Recorded data =
[Start of Attachment]
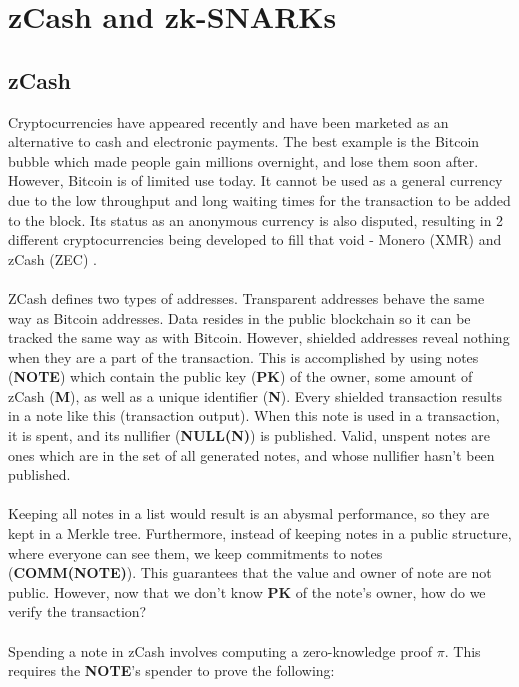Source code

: 
\chapter{zCash and zk-SNARKs} %

\label{Chapter3} %


\section{zCash}

Cryptocurrencies have appeared recently and have been marketed as an alternative to cash and electronic payments. The best example is the Bitcoin bubble which made people gain millions overnight, and lose them soon after. However, Bitcoin is of limited use today. It cannot be used as a general currency due to the low throughput and long waiting times for the transaction to be added to the block. Its status as an anonymous currency is also disputed, resulting in 2 different cryptocurrencies being developed to fill that void - Monero (XMR) \cite{monero} and zCash (ZEC) \cite{zcashmain}.\\
\\
ZCash defines two types of addresses. Transparent addresses behave the same way as Bitcoin addresses. Data resides in the public blockchain so it can be tracked the same way as with Bitcoin. However, shielded addresses reveal nothing when they are a part of the transaction. This is accomplished by using notes (\textbf{NOTE}) which contain the public key (\textbf{PK}) of the owner, some amount of zCash (\textbf{M}), as well as a unique identifier (\textbf{N}). Every shielded transaction results in a note like this (transaction output). When this note is used in a transaction, it is spent, and its nullifier (\textbf{NULL(N)}) is published. Valid, unspent notes are ones which are in the set of all generated notes, and whose nullifier hasn't been published.\\
\\
Keeping all notes in a list would result is an abysmal performance, so they are kept in a Merkle tree. Furthermore, instead of keeping notes in a public structure, where everyone can see them, we keep commitments to notes (\textbf{COMM(NOTE)}). This guarantees that the value and owner of note are not public. However, now that we don't know \textbf{PK} of the note's owner, how do we verify the transaction?\\
\\
Spending a note in zCash involves computing a zero-knowledge proof $\pi$. This requires the \textbf{NOTE}'s spender to prove the following:

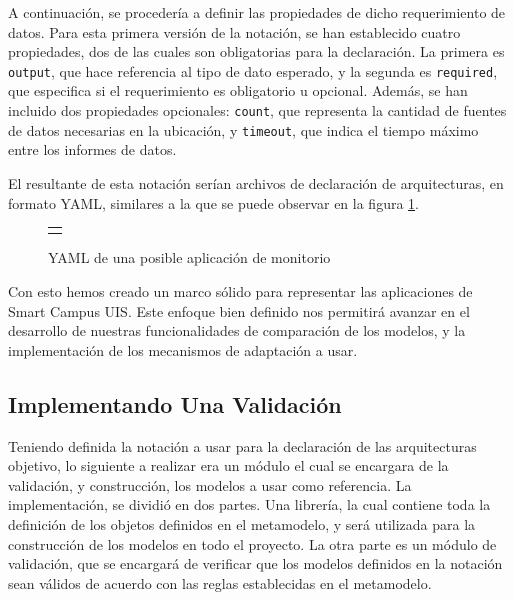A continuación, se procedería a definir las propiedades de dicho requerimiento de datos. Para esta primera versión de la notación, se han establecido cuatro propiedades, dos de las cuales son obligatorias para la declaración. La primera es \texttt{output}, que hace referencia al tipo de dato esperado, y la segunda es \texttt{required}, que especifica si el requerimiento es obligatorio u opcional. Además, se han incluido dos propiedades opcionales: \texttt{count}, que representa la cantidad de fuentes de datos necesarias en la ubicación, y \texttt{timeout}, que indica el tiempo máximo entre los informes de datos.

El resultante de esta notación serían archivos de declaración de arquitecturas, en formato YAML, similares a la que se puede observar en la figura \ref{fig:YAML-ADL}.

\begin{figure}[H]
    \centering
    \caption{YAML de una posible aplicación de monitorio}
    \label{fig:YAML-ADL}
    \begin{tabular}{c}
        \setstretch{1}
        \small
        
    \end{tabular}
\end{figure}

Con esto hemos creado un marco sólido para representar las aplicaciones de Smart Campus UIS. Este enfoque bien definido nos permitirá avanzar en el desarrollo de nuestras funcionalidades de comparación de los modelos, y la implementación de los mecanismos de adaptación a usar. 


\subsection{Implementando Una Validación}

Teniendo definida la notación a usar para la declaración de las arquitecturas objetivo, lo siguiente a realizar era un módulo el cual se encargara de la validación, y construcción, los modelos a usar como referencia. La implementación, se dividió en dos partes. Una librería, la cual contiene toda la definición de los objetos definidos en el metamodelo, y será utilizada para la construcción de los modelos en todo el proyecto. La otra parte es un módulo de validación, que se encargará de verificar que los modelos definidos en la notación sean válidos de acuerdo con las reglas establecidas en el metamodelo.

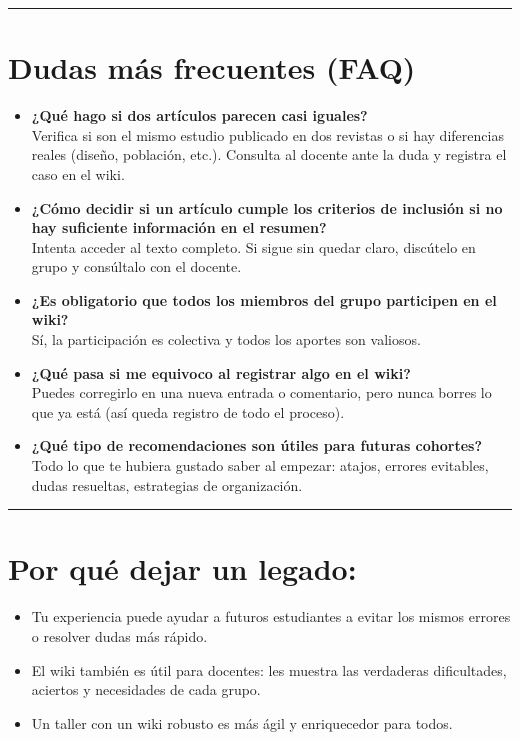 \documentclass[
  letterpaper,
]{book}
\providecommand{\tightlist}{%
  \setlength{\itemsep}{0pt}\setlength{\parskip}{0pt}}\usepackage{longtable,booktabs,array}
\begin{document}
\begin{center}\rule{0.5\linewidth}{0.5pt}\end{center}

\section{Dudas más frecuentes (FAQ)}\label{dudas-muxe1s-frecuentes-faq}

\begin{itemize}
\item
  \textbf{¿Qué hago si dos artículos parecen casi iguales?}\\
  Verifica si son el mismo estudio publicado en dos revistas o si hay
  diferencias reales (diseño, población, etc.). Consulta al docente ante
  la duda y registra el caso en el wiki.
\item
  \textbf{¿Cómo decidir si un artículo cumple los criterios de inclusión
  si no hay suficiente información en el resumen?}\\
  Intenta acceder al texto completo. Si sigue sin quedar claro,
  discútelo en grupo y consúltalo con el docente.
\item
  \textbf{¿Es obligatorio que todos los miembros del grupo participen en
  el wiki?}\\
  Sí, la participación es colectiva y todos los aportes son valiosos.
\item
  \textbf{¿Qué pasa si me equivoco al registrar algo en el wiki?}\\
  Puedes corregirlo en una nueva entrada o comentario, pero nunca borres
  lo que ya está (así queda registro de todo el proceso).
\item
  \textbf{¿Qué tipo de recomendaciones son útiles para futuras
  cohortes?}\\
  Todo lo que te hubiera gustado saber al empezar: atajos, errores
  evitables, dudas resueltas, estrategias de organización.
\end{itemize}

\begin{center}\rule{0.5\linewidth}{0.5pt}\end{center}

\section{Por qué dejar un legado:}\label{por-quuxe9-dejar-un-legado}

\begin{itemize}
\tightlist
\item
  Tu experiencia puede ayudar a futuros estudiantes a evitar los mismos
  errores o resolver dudas más rápido.
\item
  El wiki también es útil para docentes: les muestra las verdaderas
  dificultades, aciertos y necesidades de cada grupo.
\item
  Un taller con un wiki robusto es más ágil y enriquecedor para todos.
\end{itemize}
\end{document}
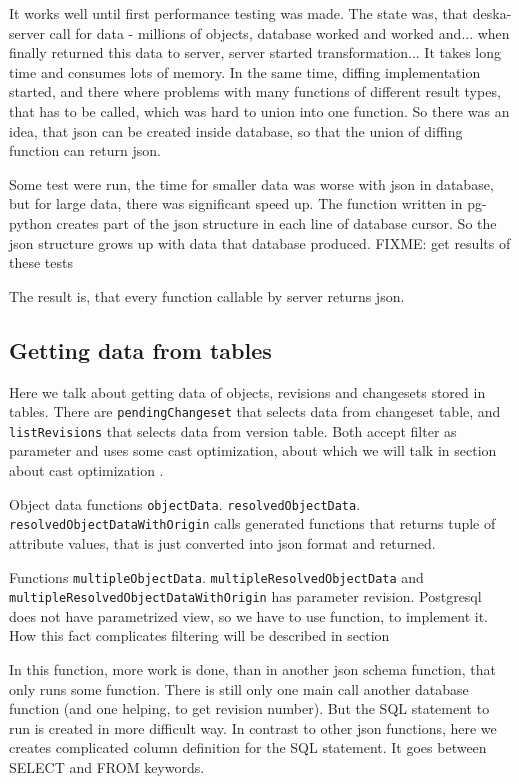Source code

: \documentclass[deska]{subfiles}
\begin{document}
It works well until first performance testing was made. The state was, that deska-server call for data - millions of objects,
database worked and worked and... when finally returned this data to server, server started transformation... It takes long time
and consumes lots of memory.
In the same time, diffing implementation started, and there where problems with many functions of different result types,
that has to be called, which was hard to union into one function.
So there was an idea, that json can be created inside database, so that the union of diffing function can return json.

Some test were run, the time for smaller data was worse with json in database, but for large data, there was significant
speed up. The function written in pg-python creates part of the json structure in each line of database cursor.
So the json structure grows up with data that database produced.
FIXME: get results of these tests

The result is, that every function callable by server returns json.

\subsection{Getting data from tables}
\label{sec:data-functions}
Here we talk about getting data of objects, revisions and changesets stored in tables.
There are {\tt pendingChangeset} that selects data from changeset table, and {\tt listRevisions} that selects data from version table.
Both accept filter as parameter and uses some cast optimization, about which we will talk in section about cast
optimization .

Object data functions {\tt objectData}. {\tt resolvedObjectData}. {\tt resolvedObjectDataWithOrigin} calls generated functions 
that returns tuple of attribute values, that is just converted into json format and returned. 

Functions {\tt multipleObjectData}. {\tt multipleResolvedObjectData} and {\tt multipleResolvedObjectDataWithOrigin} has parameter revision.
Postgresql does not have parametrized view, so we have to use function, to implement it. How this fact complicates filtering will
be described in section 

In this function, more work is done, than in another json schema function, that only runs some function.
There is still only one main call another database function (and one helping, to get revision number).
But the SQL statement to run is created in more difficult way. In contrast to other json functions,
here we creates complicated column definition for the SQL statement. It goes between SELECT and FROM keywords.
\end{document}
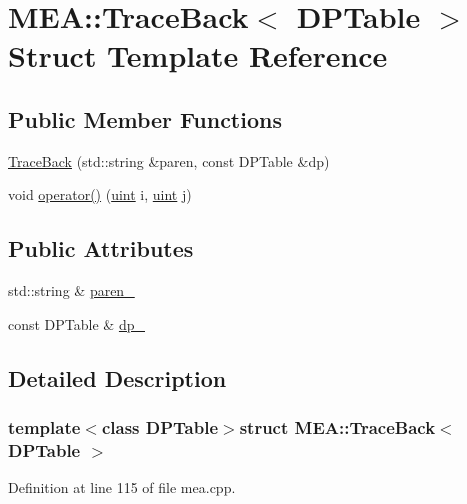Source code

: \hypertarget{struct_m_e_a_1_1_trace_back}{\section{M\+E\+A\+:\+:Trace\+Back$<$ D\+P\+Table $>$ Struct Template Reference}
\label{struct_m_e_a_1_1_trace_back}
}
\subsection*{Public Member Functions}
\begin{DoxyCompactItemize}
\item 
\hyperlink{struct_m_e_a_1_1_trace_back_a83b4933d3cbb6da9dd71ec1c32850b7f}{Trace\+Back} (std\+::string \&paren, const D\+P\+Table \&dp)
\item 
void \hyperlink{struct_m_e_a_1_1_trace_back_a7dd36888fae1163c4aad8fdcfd7707eb}{operator()} (\hyperlink{cyktable_8h_a91ad9478d81a7aaf2593e8d9c3d06a14}{uint} i, \hyperlink{cyktable_8h_a91ad9478d81a7aaf2593e8d9c3d06a14}{uint} j)
\end{DoxyCompactItemize}
\subsection*{Public Attributes}
\begin{DoxyCompactItemize}
\item 
std\+::string \& \hyperlink{struct_m_e_a_1_1_trace_back_a86a5e7ad5ef04abaaa689c174ae3dc07}{paren\+\_\+}
\item 
const D\+P\+Table \& \hyperlink{struct_m_e_a_1_1_trace_back_a0bdabdc1f5a2a42895b8d0ca92163c95}{dp\+\_\+}
\end{DoxyCompactItemize}


\subsection{Detailed Description}
\subsubsection*{template$<$class D\+P\+Table$>$struct M\+E\+A\+::\+Trace\+Back$<$ D\+P\+Table $>$}



Definition at line 115 of file mea.\+cpp.



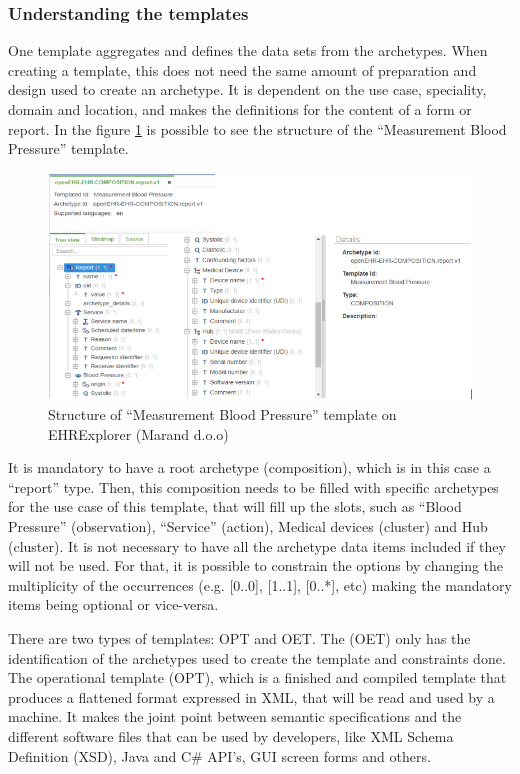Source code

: \documentclass[mim_thesis.tex]{subfiles}
\begin{document}
\subsubsection{Understanding the templates}
One template aggregates and defines the data sets from the archetypes. When creating a template, this does not need the same amount of preparation and design used to create an archetype. It is dependent on the use case, speciality, domain and location, and makes the definitions for the content of a form or report. In the figure \ref{fig:bp_arch_struct} is possible to see the structure of the “Measurement Blood Pressure” template.

\begin{figure}[H]
	\centering
    \includegraphics[width=1\textwidth]{img/bp_arch_struct.PNG}
	\caption{Structure of “Measurement Blood Pressure” template on EHRExplorer (Marand d.o.o) }
	\label{fig:bp_arch_struct}
\end{figure}

It is mandatory to have a root archetype (composition), which is in this case a “report” type. Then, this composition needs to be filled with specific archetypes for the use case of this template, that will fill up the slots, such as “Blood Pressure” (observation), “Service” (action),  Medical devices (cluster) and Hub (cluster). It is not necessary to have all the archetype data items included if they will not be used. For that, it is possible to constrain the options by changing the multiplicity of the occurrences (e.g. [0..0], [1..1], [0..*], etc) making the mandatory items being optional or vice-versa. \citep{Beale2007}

There are two types of templates: \ac{OPT} and \ac{OET}. The (OET) only has the identification of the archetypes used to create the template and constraints done. The operational template (OPT), which is a finished and compiled template that produces a flattened format expressed in XML, that will be read and used by a machine. It makes the joint point between semantic specifications and the different software files that can be used by developers, like XML Schema Definition (XSD), Java and C\# API’s, GUI screen forms and others.
\end{document}
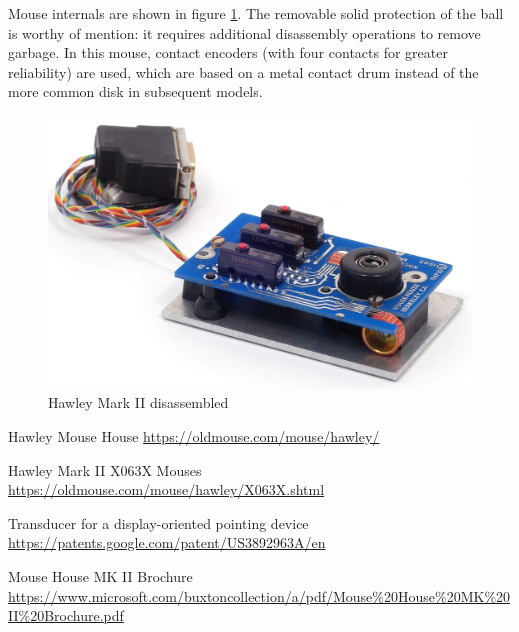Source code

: \documentclass[11pt, a4paper]{article}
\begin{document}
Mouse internals are shown in figure \ref{fig:HawleyMarkIIInside}. The removable solid protection of the ball is worthy of mention: it requires additional disassembly operations to remove garbage. In this mouse, contact encoders (with four contacts for greater reliability) are used, which are based on a metal contact drum instead of the more common disk in subsequent models.

 \begin{figure}[h]
    \centering
    \includegraphics[scale=0.8]{1983_hawley_mark_ii/inside_60.jpg}
    \caption{Hawley Mark II disassembled}
    \label{fig:HawleyMarkIIInside}
\end{figure}

\begin{thebibliography}{9}
 Hawley Mouse House \url{https://oldmouse.com/mouse/hawley/}

 Hawley Mark II X063X Mouses \url{https://oldmouse.com/mouse/hawley/X063X.shtml}

 Transducer for a display-oriented pointing device \url{https://patents.google.com/patent/US3892963A/en}

 Mouse House MK II Brochure \url{https://www.microsoft.com/buxtoncollection/a/pdf/Mouse%20House%20MK%20II%20Brochure.pdf}
\end{thebibliography}
\end{document}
[End of Attachment]
Assignment = Tell me how many lines of the data hold the word "tightlist", giving only the number.

Result for this task = 2